Je ne vais pas reconstituer ici toutes les étapes de la
démonstration mais on peut souligner que c’est le même geste
qu’accomplit Foucault dans La Volonté de savoir lorsqu’il montre
comment le discours critique de la répression sexuelle s’inscrit en fait
dans le dispositif de la sexualité qu’il prétend attaquer. Pour prendre
un autre exemple, dans Théorie de la littérature, Didier Eribon a
montré comment des discours critiques des normes sexuelles et se
pensant comme subversifs pouvaient en fait être interprétées comme
faisant partie du système du genre et contribuaient par là même à sa
reproduction et à la perpétuation des normes.

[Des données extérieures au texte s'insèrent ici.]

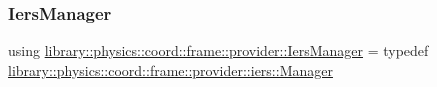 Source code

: \subsubsection{\texorpdfstring{Iers\+Manager}{IersManager}}
{\footnotesize\ttfamily using \hyperlink{namespacelibrary_1_1physics_1_1coord_1_1frame_1_1provider_a15b849528adaef87163ae1ba9daf12ee}{library\+::physics\+::coord\+::frame\+::provider\+::\+Iers\+Manager} = typedef \hyperlink{classlibrary_1_1physics_1_1coord_1_1frame_1_1provider_1_1iers_1_1_manager}{library\+::physics\+::coord\+::frame\+::provider\+::iers\+::\+Manager}}

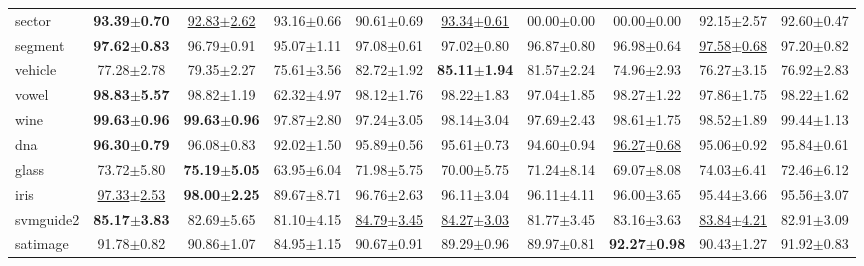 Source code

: \documentclass{article}
\begin{document}
\begin{table*}[t]
\begin{tabular*}{\linewidth}{@{\extracolsep{-0.25cm}}lccccccccc}
sector             & \textbf{93.39$\pm$0.70}   &\underline{92.83$\pm$2.62}&93.16$\pm$0.66      &90.61$\pm$0.69            &\underline{93.34$\pm$0.61}                    &00.00$\pm$0.00    &00.00$\pm$0.00             &92.15$\pm$2.57            &92.60$\pm$0.47\\
segment            & \textbf{97.62$\pm$0.83}   &96.79$\pm$0.91            &95.07$\pm$1.11      &97.08$\pm$0.61            &97.02$\pm$0.80       &96.87$\pm$0.80    &96.98$\pm$0.64             &\underline{97.58$\pm$0.68}&97.20$\pm$0.82\\
vehicle            & 77.28$\pm$2.78            &79.35$\pm$2.27            &75.61$\pm$3.56      &82.72$\pm$1.92            &\textbf{85.11$\pm$1.94}       &81.57$\pm$2.24    &74.96$\pm$2.93             &76.27$\pm$3.15            &76.92$\pm$2.83\\
vowel              &\textbf{98.83$\pm$5.57}    &98.82$\pm$1.19            &62.32$\pm$4.97      &98.12$\pm$1.76            &98.22$\pm$1.83       &97.04$\pm$1.85    &98.27$\pm$1.22             &97.86$\pm$1.75            &98.22$\pm$1.62\\
wine               &\textbf{99.63$\pm$0.96}    &\textbf{99.63$\pm$0.96}   &97.87$\pm$2.80      &97.24$\pm$3.05            &98.14$\pm$3.04       &97.69$\pm$2.43    &98.61$\pm$1.75             &98.52$\pm$1.89            &99.44$\pm$1.13            \\
dna                &\textbf{96.30$\pm$0.79}    &96.08$\pm$0.83            &92.02$\pm$1.50      &95.89$\pm$0.56            &95.61$\pm$0.73       &94.60$\pm$0.94    &\underline{96.27$\pm$0.68}             &95.06$\pm$0.92            &95.84$\pm$0.61\\
glass              & 73.72$\pm$5.80            &\textbf{75.19$\pm$5.05}   &63.95$\pm$6.04      &71.98$\pm$5.75            &70.00$\pm$5.75       &71.24$\pm$8.14    &69.07$\pm$8.08             &74.03$\pm$6.41            &72.46$\pm$6.12\\
iris               &\underline{97.33$\pm$2.53} &\textbf{98.00$\pm$2.25}   &89.67$\pm$8.71      &96.76$\pm$2.63            &96.11$\pm$3.04       &96.11$\pm$4.11    &96.00$\pm$3.65             &95.44$\pm$3.66            &95.56$\pm$3.07\\
svmguide2          &\textbf{85.17$\pm$3.83}    &82.69$\pm$5.65            &81.10$\pm$4.15      &\underline{84.79$\pm$3.45}&\underline{84.27$\pm$3.03}  &81.77$\pm$3.45    &83.16$\pm$3.63             &\underline{83.84$\pm$4.21}            &82.91$\pm$3.09\\
satimage           &91.78$\pm$0.82             &90.86$\pm$1.07            &84.95$\pm$1.15      &90.67$\pm$0.91            &89.29$\pm$0.96       &89.97$\pm$0.81    &\textbf{92.27$\pm$0.98}    &90.43$\pm$1.27            &91.92$\pm$0.83\\
\bottomrule
\end{tabular*}
\vspace{-0.3cm}
\end{table*}
\end{document}
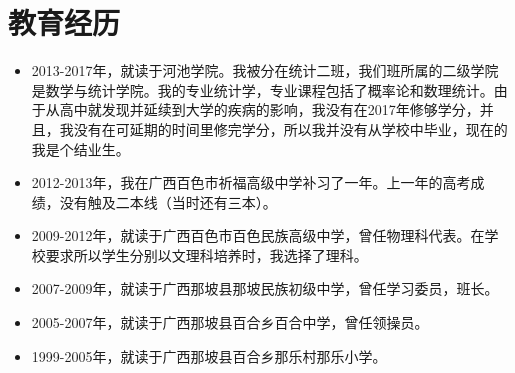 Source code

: \section{教育经历}
\begin{itemize}
	\item 2013-2017年，就读于河池学院。我被分在统计二班，我们班所属的二级学院是数学与统计学院。我的专业统计学，专业课程包括了概率论和数理统计。由于从高中就发现并延续到大学的疾病的影响，我没有在2017年修够学分，并且，我没有在可延期的时间里修完学分，所以我并没有从学校中毕业，现在的我是个结业生。%
	\item 2012-2013年，我在广西百色市祈福高级中学补习了一年。上一年的高考成绩，没有触及二本线（当时还有三本）。
	\item 2009-2012年，就读于广西百色市百色民族高级中学，曾任物理科代表。在学校要求所以学生分别以文理科培养时，我选择了理科。
	\item 2007-2009年，就读于广西那坡县那坡民族初级中学，曾任学习委员，班长。
	\item 2005-2007年，就读于广西那坡县百合乡百合中学，曾任领操员。
	\item 1999-2005年，就读于广西那坡县百合乡那乐村那乐小学。
\end{itemize}
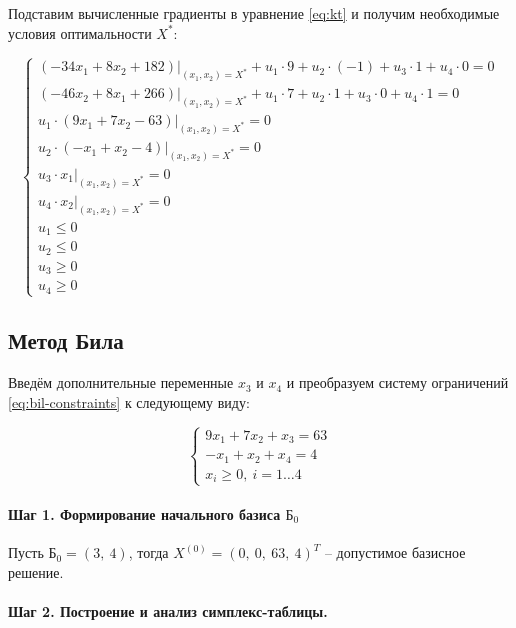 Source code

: Подставим вычисленные градиенты в уравнение \ref{eq:kt} и получим необходимые условия оптимальности $X^*$:

\begin{equation*}
	\begin{cases}
		\left( -34 x_1 + 8 x_2 + 182 \right) \Big|_{(x_1, x_2) = X^*} + u_1 \cdot 9 + u_2 \cdot (-1) + u_3 \cdot 1 + u_4 \cdot 0 = 0
		\\
		\left( -46 x_2 + 8 x_1 + 266 \right) \Big|_{(x_1, x_2) = X^*} + u_1 \cdot 7 + u_2 \cdot 1 + u_3 \cdot 0 + u_4 \cdot 1 = 0
		\\
		u_1 \cdot (9 x_1 + 7 x_2 - 63) \Big|_{(x_1, x_2) = X^*} = 0
		\\
		u_2 \cdot (-x_1 + x_2 - 4) \Big|_{(x_1, x_2) = X^*} = 0
		\\
		u_3 \cdot x_1 \Big|_{(x_1, x_2) = X^*} = 0
		\\
		u_4 \cdot x_2 \Big|_{(x_1, x_2) = X^*} = 0
		\\
		u_1 \leq 0
		\\
		u_2 \leq 0
		\\
		u_3 \geq 0
		\\
		u_4 \geq 0\
	\end{cases}
\end{equation*}

\subsection{Метод Била}

Введём дополнительные переменные $x_3$ и $x_4$ и преобразуем систему ограничений \ref{eq:bil-constraints} к следующему виду:

\begin{equation*}
\begin{cases}
	9 x_1 + 7 x_2 + x_3 = 63
	\\
	- x_1 + x_2 + x_4 = 4
	\\
	x_i \geq 0,\ i = 1 \dots 4
\end{cases}
\end{equation*}

\paragraph{Шаг 1. Формирование начального базиса $\text{Б}_0$}

Пусть $\text{Б}_0 = (3,\ 4)$, тогда $X^{(0)} = (0,\ 0,\ 63,\ 4)^T$ -- допустимое базисное решение.

\paragraph{Шаг 2. Построение и анализ симплекс-таблицы.}

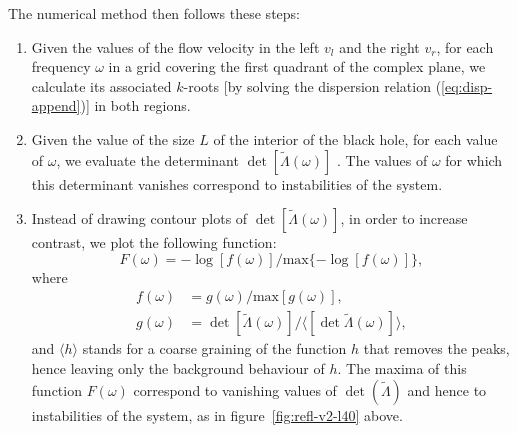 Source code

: \documentclass[11pt,a4paper]{article}
\begin{document}
The numerical method then follows these steps:

\begin{enumerate}
\item Given the values of the flow velocity in the left $v_l$ and the right $v_r$, for each frequency $\omega$ in a grid covering the first quadrant
of the complex plane, we calculate its
associated $k$-roots [by solving the dispersion relation
(\ref{eq:disp-append})] in both regions.
\item Given the value of the size $L$ of the interior of the  black hole, for each value of $\omega$, we evaluate the determinant $\det[\tilde\Lambda(\omega)]$ . The values of $\omega$ for which this determinant vanishes correspond to instabilities of the system.

\item Instead of drawing contour plots of $\det[\tilde\Lambda(\omega)]$, in order to increase contrast, we plot the following function:
\begin{equation}
F(\omega)=-\log[f(\omega)]/\text{max}\{-\log[f(\omega)]\},
\end{equation}
where
\begin{align}
f(\omega)&= g(\omega)/\text{max}[g(\omega)],
\nonumber\\
g(\omega)&=
\det[\tilde\Lambda(\omega)]/\langle[\det\tilde\Lambda(\omega)]\rangle,
\end{align}
and $\langle h\rangle$ stands for a coarse graining of the function $h$ that removes the peaks, hence leaving only the background behaviour of $h$.  The maxima of this function $F(\omega)$ correspond to vanishing values of $\det(\tilde \Lambda)$ and hence to instabilities  of the system, as in figure~\ref{fig:refl-v2-l40} above.
\end{enumerate}
\end{document}

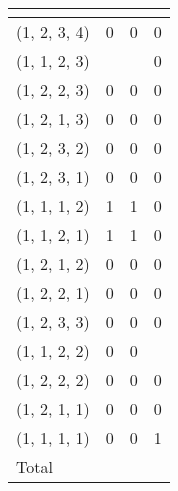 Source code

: \documentclass{article}
\begin{document}
\begin{table}[h]
\centering
\begin{tabular}{llll}
\multicolumn{1}{l|}{}        &  &  &  \\ \hline
\multicolumn{1}{l|}{(1, 2, 3, 4)} & 0           & 0        & 0             \\
\multicolumn{1}{l|}{(1, 1, 2, 3)} &              &              & 0             \\
\multicolumn{1}{l|}{(1, 2, 2, 3)} & 0           & 0             & 0             \\
\multicolumn{1}{l|}{(1, 2, 1, 3)} & 0           & 0             & 0             \\
\multicolumn{1}{l|}{(1, 2, 3, 2)} & 0           & 0             & 0             \\
\multicolumn{1}{l|}{(1, 2, 3, 1)} & 0           & 0             & 0             \\
\multicolumn{1}{l|}{(1, 1, 1, 2)} & 1             & 1             & 0             \\
\multicolumn{1}{l|}{(1, 1, 2, 1)} & 1             & 1             & 0             \\
\multicolumn{1}{l|}{(1, 2, 1, 2)} & 0             & 0             & 0             \\
\multicolumn{1}{l|}{(1, 2, 2, 1)} & 0             & 0             & 0             \\
\multicolumn{1}{l|}{(1, 2, 3, 3)} & 0             & 0             & 0        \\
\multicolumn{1}{l|}{(1, 1, 2, 2)} & 0             & 0             &              \\
\multicolumn{1}{l|}{(1, 2, 2, 2)} & 0             & 0             & 0             \\
\multicolumn{1}{l|}{(1, 2, 1, 1)} & 0             & 0             & 0             \\
\multicolumn{1}{l|}{(1, 1, 1, 1)} & 0             & 0             & 1             \\ \hline
\multicolumn{1}{l|}{Total}                             &             &             &           
\end{tabular}
\caption{}
\label{table:mS}
\end{table}

\newpage
\end{document}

Quelles leçons peut-on tirer de ces analyses ? Que tout discours
véridique et critique n’est pas nécessairement oppositionnel. Il
existe des discours vrais, qui se pensent comme critiques, et qui le
sont en un sens, mais qui fonctionnent néanmoins à l’intérieur d’un
système du pouvoir.
Dire, et prouver avec des statistiques ou des entretiens, que la
prison ne réhabilite pas, c’est, en effet, dire quelque chose de vrai et
de critique. Mais ces caractéristiques ne suffisent pas pour accorder
une valeur à ces énoncés dans le cadre d’une réflexion sur les
sciences sociales, la philosophie ou la théorie. Car ces énoncés ne
vont pas assez loin : en n’étant pas réinscrits et resignifiés à l’intérieur
d’une analyse du système carcéral et de sa fonction objective, ils
constituent une manière de faire fonctionner ce système, de le
reproduire en reconduisant et réinstituant, à chaque phrase, les
valeurs qui sont à la base de son fonctionnement (réhabilitation,
récidive, rééducation, correction, etc.). Ils représentent de ce point
de vue une formation discursive inscrite dans le système des pouvoirs
dont la prison est, elle aussi, l’une des manifestations.
Totalités
L’exigence éthique de mettre en question le monde doit nous
conduire à produire des études qui pensent en termes de totalités et
à rompre avec toute forme de projet local, isolé ou spécialisé. Si l’on
n’intègre par les réalités spécifiques dans des systèmes généraux
inconscients et cachés qui les déterminent, qui nous déterminent, et
où elles prennent un sens différent de leur sens apparent, alors les
connaissances que nous produirons auront beau être « vraies » et
même « critiques », elles n’en seront pas moins, par rapport aux
systèmes des pouvoirs, fonctionnelles.
Lier la démarche oppositionnelle et le concept de « totalité »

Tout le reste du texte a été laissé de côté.